_Assignment_
All lines after the one containing "which they boasted", together with that line itself, should be written out exactly, down to the last line of the entries below.

_Entries provided_
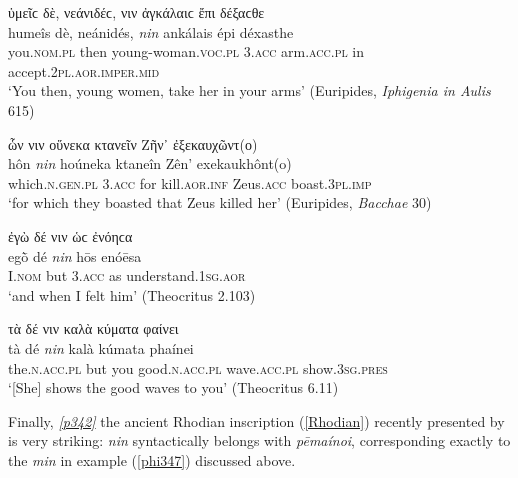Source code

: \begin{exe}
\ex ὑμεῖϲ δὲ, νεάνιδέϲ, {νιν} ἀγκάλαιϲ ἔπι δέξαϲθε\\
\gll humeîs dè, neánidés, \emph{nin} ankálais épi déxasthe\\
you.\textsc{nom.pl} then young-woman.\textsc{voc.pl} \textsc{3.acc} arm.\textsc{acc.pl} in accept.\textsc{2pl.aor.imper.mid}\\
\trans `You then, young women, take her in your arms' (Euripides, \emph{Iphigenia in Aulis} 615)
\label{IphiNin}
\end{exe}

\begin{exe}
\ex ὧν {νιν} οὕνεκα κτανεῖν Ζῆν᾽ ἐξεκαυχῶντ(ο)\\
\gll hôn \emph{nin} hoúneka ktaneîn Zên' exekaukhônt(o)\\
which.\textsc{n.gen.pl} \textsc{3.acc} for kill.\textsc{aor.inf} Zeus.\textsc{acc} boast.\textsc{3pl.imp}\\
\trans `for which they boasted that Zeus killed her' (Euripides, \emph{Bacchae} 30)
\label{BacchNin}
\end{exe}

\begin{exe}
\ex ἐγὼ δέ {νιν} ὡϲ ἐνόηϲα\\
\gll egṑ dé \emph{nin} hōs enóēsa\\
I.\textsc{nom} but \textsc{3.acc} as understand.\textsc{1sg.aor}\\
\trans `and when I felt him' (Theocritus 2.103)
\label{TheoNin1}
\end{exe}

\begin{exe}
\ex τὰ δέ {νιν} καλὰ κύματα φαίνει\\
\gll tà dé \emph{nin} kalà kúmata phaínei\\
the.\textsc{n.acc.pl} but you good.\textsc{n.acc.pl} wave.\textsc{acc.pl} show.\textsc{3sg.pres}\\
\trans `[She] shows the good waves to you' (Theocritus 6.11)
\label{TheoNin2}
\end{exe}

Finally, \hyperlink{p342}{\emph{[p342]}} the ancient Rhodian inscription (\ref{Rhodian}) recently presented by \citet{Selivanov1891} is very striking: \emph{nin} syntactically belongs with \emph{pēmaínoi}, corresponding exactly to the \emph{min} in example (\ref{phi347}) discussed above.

_Response_
\trans `for which they boasted that Zeus killed her' (Euripides, \emph{Bacchae} 30)
\label{BacchNin}
\end{exe}

\begin{exe}
\ex ἐγὼ δέ {νιν} ὡϲ ἐνόηϲα\\
\gll egṑ dé \emph{nin} hōs enóēsa\\
I.\textsc{nom} but \textsc{3.acc} as understand.\textsc{1sg.aor}\\
\trans `and when I felt him' (Theocritus 2.103)
\label{TheoNin1}
\end{exe}

\begin{exe}
\ex τὰ δέ {νιν} καλὰ κύματα φαίνει\\
\gll tà dé \emph{nin} kalà kúmata phaínei\\
the.\textsc{n.acc.pl} but you good.\textsc{n.acc.pl} wave.\textsc{acc.pl} show.\textsc{3sg.pres}\\
\trans `[She] shows the good waves to you' (Theocritus 6.11)
\label{TheoNin2}
\end{exe}

Finally, \hyperlink{p342}{\emph{[p342]}} the ancient Rhodian inscription (\ref{Rhodian}) recently presented by \citet{Selivanov1891} is very striking: \emph{nin} syntactically belongs with \emph{pēmaínoi}, corresponding exactly to the \emph{min} in example (\ref{phi347}) discussed above.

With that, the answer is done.